SQL Hints

SQL hints can be used with SQL statements to alter execution plans. This chapter explains how to use hints to force various approaches.

Generally a hint can be used to:

  • Enforce planner: there’s no perfect planner, so it makes sense to implement hints to allow user better control the execution;
  • Append meta data(or statistics): some statistics like “table index for scan” and “skew info of some shuffle keys” are somewhat dynamic for the query, it would be very convenient to config them with hints because our planning metadata from the planner is very often not that accurate;
  • Operator resource constraints: for many cases, we would give a default resource configuration for the execution operators, i.e. min parallelism or managed memory (resource consuming UDF) or special resource requirement (GPU or SSD disk) and so on, it would be very flexible to profile the resource with hints per query(instead of the Job).

Dynamic Table Options

Dynamic table options allows to specify or override table options dynamically, different with static table options defined with SQL DDL or connect API, these options can be specified flexibly in per-table scope within each query.

Thus it is very suitable to use for the ad-hoc queries in interactive terminal, for example, in the SQL-CLI, you can specify to ignore the parse error for a CSV source just by adding a dynamic option /*+ OPTIONS('csv.ignore-parse-errors'='true') */.

Note: Dynamic table options default is forbidden to use because it may change the semantics of the query.
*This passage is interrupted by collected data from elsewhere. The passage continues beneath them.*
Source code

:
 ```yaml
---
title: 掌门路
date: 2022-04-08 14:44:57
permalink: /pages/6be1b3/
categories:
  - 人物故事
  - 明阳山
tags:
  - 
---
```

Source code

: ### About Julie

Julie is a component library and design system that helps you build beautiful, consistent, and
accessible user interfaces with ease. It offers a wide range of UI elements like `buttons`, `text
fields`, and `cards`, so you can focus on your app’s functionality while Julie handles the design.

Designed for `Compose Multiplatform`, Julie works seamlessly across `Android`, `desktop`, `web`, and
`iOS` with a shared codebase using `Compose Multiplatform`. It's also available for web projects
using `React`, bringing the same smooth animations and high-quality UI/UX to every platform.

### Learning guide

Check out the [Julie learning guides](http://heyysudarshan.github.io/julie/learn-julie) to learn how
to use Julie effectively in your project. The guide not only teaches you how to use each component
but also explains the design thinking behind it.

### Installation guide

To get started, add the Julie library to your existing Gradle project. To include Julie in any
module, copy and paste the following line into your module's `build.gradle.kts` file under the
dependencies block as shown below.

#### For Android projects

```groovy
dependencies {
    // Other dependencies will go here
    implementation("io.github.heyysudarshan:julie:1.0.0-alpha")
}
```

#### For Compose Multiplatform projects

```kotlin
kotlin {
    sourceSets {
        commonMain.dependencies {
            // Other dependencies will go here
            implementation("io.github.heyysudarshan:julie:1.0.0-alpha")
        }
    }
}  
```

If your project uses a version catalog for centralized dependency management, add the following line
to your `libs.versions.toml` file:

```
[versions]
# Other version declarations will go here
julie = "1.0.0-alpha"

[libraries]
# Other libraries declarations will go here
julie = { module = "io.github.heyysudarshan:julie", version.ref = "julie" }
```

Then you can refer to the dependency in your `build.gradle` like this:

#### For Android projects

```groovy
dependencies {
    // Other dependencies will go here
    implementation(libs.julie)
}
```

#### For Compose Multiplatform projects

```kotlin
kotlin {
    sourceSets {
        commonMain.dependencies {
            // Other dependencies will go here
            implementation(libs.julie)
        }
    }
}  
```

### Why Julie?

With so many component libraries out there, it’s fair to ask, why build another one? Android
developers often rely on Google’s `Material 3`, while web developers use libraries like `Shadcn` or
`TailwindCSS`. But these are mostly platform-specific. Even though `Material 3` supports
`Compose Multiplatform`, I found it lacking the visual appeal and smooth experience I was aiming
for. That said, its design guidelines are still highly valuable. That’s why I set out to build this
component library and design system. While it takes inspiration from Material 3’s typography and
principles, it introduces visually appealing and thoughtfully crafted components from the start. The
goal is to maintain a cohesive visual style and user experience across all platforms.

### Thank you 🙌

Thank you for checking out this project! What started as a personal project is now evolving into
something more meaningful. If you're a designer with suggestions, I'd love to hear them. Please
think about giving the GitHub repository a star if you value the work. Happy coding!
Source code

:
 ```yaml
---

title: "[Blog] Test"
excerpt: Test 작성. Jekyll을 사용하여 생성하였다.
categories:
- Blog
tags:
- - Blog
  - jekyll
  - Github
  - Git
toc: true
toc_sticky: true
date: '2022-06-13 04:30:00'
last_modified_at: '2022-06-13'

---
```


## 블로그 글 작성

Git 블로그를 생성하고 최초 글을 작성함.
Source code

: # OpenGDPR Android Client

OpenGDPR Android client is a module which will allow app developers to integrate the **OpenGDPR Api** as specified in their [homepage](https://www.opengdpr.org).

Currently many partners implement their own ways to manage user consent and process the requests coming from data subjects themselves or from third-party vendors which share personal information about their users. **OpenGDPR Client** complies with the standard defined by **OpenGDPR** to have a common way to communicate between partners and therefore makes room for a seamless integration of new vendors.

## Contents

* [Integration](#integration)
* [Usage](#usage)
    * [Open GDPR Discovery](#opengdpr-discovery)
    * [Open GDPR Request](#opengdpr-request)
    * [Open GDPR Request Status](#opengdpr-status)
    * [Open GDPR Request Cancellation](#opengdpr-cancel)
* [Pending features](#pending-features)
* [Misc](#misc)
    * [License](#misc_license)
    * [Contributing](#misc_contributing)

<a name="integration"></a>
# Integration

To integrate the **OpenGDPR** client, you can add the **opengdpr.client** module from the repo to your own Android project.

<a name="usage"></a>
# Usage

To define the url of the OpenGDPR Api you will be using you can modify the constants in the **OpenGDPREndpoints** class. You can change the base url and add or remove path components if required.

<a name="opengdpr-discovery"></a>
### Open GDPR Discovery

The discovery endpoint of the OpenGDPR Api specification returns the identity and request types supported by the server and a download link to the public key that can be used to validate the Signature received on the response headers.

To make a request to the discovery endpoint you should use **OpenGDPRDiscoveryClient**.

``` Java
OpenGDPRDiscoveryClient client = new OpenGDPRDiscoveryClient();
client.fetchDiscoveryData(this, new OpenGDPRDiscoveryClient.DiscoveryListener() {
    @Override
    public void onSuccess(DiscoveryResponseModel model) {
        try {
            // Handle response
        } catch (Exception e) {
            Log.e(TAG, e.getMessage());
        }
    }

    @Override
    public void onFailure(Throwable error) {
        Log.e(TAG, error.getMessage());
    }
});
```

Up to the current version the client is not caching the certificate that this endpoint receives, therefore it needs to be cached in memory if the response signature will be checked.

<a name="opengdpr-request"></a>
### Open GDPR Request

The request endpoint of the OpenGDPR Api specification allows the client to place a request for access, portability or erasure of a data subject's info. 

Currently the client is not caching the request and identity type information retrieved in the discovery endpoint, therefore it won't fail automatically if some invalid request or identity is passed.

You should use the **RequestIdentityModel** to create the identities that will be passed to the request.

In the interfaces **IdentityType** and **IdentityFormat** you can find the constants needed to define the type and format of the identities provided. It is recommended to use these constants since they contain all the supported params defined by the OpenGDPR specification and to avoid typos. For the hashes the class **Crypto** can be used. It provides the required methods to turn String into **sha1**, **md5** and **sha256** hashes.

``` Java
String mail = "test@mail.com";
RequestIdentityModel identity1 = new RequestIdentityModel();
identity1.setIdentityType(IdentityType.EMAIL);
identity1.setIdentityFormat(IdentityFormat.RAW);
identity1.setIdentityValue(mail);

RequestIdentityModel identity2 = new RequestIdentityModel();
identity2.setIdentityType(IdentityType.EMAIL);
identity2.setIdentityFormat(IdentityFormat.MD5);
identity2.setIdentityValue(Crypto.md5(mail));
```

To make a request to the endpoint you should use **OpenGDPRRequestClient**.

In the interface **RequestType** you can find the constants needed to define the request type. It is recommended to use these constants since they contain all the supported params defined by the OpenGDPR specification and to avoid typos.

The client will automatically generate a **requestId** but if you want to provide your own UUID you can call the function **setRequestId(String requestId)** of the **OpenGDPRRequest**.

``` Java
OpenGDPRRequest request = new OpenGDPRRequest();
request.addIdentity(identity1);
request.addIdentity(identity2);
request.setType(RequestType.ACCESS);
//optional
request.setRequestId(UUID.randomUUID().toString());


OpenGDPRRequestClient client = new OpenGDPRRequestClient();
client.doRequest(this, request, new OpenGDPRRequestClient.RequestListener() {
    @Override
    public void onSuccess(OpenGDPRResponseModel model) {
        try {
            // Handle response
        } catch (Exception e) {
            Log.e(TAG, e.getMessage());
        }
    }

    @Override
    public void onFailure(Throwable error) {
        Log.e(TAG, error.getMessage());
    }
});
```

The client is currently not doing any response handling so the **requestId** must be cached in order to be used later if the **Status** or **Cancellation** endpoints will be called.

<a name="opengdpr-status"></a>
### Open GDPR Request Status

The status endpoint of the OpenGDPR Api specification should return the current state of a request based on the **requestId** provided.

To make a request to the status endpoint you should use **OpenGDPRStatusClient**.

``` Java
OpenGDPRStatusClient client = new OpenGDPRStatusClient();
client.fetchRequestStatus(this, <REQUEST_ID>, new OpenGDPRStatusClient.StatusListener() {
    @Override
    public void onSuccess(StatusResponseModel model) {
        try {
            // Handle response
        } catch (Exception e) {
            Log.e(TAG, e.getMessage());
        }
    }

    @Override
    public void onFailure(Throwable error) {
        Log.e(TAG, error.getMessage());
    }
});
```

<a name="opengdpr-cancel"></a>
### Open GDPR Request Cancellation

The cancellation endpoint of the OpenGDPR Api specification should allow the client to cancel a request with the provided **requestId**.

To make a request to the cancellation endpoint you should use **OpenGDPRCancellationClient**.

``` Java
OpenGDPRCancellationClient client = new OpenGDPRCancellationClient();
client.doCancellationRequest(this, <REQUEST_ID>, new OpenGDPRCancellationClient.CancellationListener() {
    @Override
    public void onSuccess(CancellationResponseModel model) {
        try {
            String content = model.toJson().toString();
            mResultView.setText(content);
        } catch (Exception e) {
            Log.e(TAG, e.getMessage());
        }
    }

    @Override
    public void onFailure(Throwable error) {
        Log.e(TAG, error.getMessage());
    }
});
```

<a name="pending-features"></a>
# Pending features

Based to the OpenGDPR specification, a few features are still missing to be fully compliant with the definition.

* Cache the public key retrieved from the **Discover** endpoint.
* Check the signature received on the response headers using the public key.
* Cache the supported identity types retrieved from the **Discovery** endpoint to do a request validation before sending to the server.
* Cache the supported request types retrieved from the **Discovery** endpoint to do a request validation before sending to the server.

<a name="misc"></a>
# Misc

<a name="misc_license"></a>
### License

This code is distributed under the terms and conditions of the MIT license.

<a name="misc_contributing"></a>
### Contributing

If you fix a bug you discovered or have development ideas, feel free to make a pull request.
You need to set the config option table.dynamic-table-options.enabled to be true explicitly (default is false), See the Configuration for details on how to set up the config options.

Syntax

In order to not break the SQL compatibility, we use the Oracle style SQL hint syntax:

  1. table_path /*+ OPTIONS(key=val [, key=val]*) */
  2. key:
  3. stringLiteral
  4. val:
  5. stringLiteral

Examples

  1. CREATE TABLE kafka_table1 (id BIGINT, name STRING, age INT) WITH (...);
  2. CREATE TABLE kafka_table2 (id BIGINT, name STRING, age INT) WITH (...);
  3. -- override table options in query source
  4. select id, name from kafka_table1 /*+ OPTIONS('scan.startup.mode'='earliest-offset') */;
  5. -- override table options in join
  6. select * from
  7. kafka_table1 /*+ OPTIONS('scan.startup.mode'='earliest-offset') */ t1
  8. join
  9. kafka_table2 /*+ OPTIONS('scan.startup.mode'='earliest-offset') */ t2
  10. on t1.id = t2.id;
  11. -- override table options for INSERT target table
  12. insert into kafka_table1 /*+ OPTIONS('sink.partitioner'='round-robin') */ select * from kafka_table2;